The admin users page is the main platform-level moderation surface for accounts.

It provides:

global search by name, ID, or email
role display
verification status display
impersonate action
ban and unban actions
delete action

What The List Returns

GET /api/admin/users is a paginated platform-admin endpoint.

It supports:

search
limit
offset

The current implementation searches these fields:

user name
user ID
email

Results are ordered by newest users first.

Moderation Actions

The current admin actions are:

impersonate user
ban user
unban user
delete user

These actions go through a shared admin-action helper, which means they all:

require platform_admin
validate the target route param
write an audit log

Guardrails

The shipped template blocks two obvious mistakes:

you cannot ban yourself
you cannot delete yourself

Impersonation also has a basic safety check:

you cannot impersonate an unverified user

Ban actions also support optional metadata such as:

banReason
banExpiresIn

What The UI Exposes

The users table shows:

avatar
name and ID
email
raw role string
banned or unverified status
created time

That gives platform admins enough context for basic moderation without jumping directly into the database.

Impersonation Behavior

The admin users page can also start an impersonation session for a target user.

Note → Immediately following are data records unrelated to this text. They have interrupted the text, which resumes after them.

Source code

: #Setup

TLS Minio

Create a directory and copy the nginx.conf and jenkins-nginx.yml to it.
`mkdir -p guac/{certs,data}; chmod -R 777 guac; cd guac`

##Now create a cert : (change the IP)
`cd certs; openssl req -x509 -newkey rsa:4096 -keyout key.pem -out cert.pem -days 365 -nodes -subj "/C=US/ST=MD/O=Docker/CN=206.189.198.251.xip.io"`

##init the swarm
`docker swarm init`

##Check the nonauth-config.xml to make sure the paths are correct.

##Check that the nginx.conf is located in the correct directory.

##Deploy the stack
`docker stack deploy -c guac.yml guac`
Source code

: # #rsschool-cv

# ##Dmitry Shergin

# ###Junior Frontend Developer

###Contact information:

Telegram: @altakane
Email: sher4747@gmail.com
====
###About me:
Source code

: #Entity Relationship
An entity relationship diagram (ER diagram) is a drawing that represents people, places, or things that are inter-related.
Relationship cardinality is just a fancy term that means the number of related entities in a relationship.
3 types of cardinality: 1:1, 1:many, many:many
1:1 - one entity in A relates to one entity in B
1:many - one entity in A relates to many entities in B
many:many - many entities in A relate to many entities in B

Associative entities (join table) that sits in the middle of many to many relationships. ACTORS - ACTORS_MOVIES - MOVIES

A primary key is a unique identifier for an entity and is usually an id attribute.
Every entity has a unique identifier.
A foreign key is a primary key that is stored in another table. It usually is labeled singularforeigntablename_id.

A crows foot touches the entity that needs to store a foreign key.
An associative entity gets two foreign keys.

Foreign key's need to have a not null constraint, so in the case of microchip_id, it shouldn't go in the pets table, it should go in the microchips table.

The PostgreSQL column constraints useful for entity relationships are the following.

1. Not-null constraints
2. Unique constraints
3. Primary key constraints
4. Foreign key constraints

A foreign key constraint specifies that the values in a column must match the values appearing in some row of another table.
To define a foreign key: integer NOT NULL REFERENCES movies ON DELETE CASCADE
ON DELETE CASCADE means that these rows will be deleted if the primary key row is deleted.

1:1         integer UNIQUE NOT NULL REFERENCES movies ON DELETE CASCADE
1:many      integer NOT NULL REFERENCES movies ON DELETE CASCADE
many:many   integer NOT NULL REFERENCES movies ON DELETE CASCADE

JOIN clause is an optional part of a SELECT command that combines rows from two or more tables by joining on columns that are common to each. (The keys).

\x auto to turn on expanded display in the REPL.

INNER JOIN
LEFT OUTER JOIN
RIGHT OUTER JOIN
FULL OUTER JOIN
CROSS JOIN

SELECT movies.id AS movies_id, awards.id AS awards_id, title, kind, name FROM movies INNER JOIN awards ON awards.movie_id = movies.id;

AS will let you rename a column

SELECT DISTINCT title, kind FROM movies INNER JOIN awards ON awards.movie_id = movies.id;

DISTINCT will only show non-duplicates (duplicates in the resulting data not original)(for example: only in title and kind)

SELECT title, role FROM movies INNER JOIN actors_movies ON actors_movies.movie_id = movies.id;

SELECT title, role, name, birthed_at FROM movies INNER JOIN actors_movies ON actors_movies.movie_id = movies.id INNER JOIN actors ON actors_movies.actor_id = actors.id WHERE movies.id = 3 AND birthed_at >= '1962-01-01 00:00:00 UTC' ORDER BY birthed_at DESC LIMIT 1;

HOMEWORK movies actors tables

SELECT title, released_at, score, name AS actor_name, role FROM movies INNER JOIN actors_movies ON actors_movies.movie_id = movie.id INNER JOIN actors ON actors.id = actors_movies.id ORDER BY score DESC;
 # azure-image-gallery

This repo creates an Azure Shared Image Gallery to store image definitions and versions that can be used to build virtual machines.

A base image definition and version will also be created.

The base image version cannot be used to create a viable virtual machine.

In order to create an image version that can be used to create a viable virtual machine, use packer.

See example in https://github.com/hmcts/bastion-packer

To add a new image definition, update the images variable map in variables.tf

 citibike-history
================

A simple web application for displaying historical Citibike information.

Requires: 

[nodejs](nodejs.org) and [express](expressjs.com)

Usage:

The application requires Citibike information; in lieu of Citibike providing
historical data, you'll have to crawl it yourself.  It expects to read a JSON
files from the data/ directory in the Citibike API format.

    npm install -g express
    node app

In practice, that means a platform admin can jump into the product as that user to reproduce account-specific issues without asking for screenshots or raw database access first.

The normal flow is:

find the user in the admin users table
start impersonation from the row actions
land in the dashboard as that user
use the impersonation banner in the dashboard shell as the visual reminder that you are not in your own session

This is an operational tool, not a casual support shortcut. Use it when you need to verify permissions, broken states, missing data, or onboarding issues from the user’s point of view.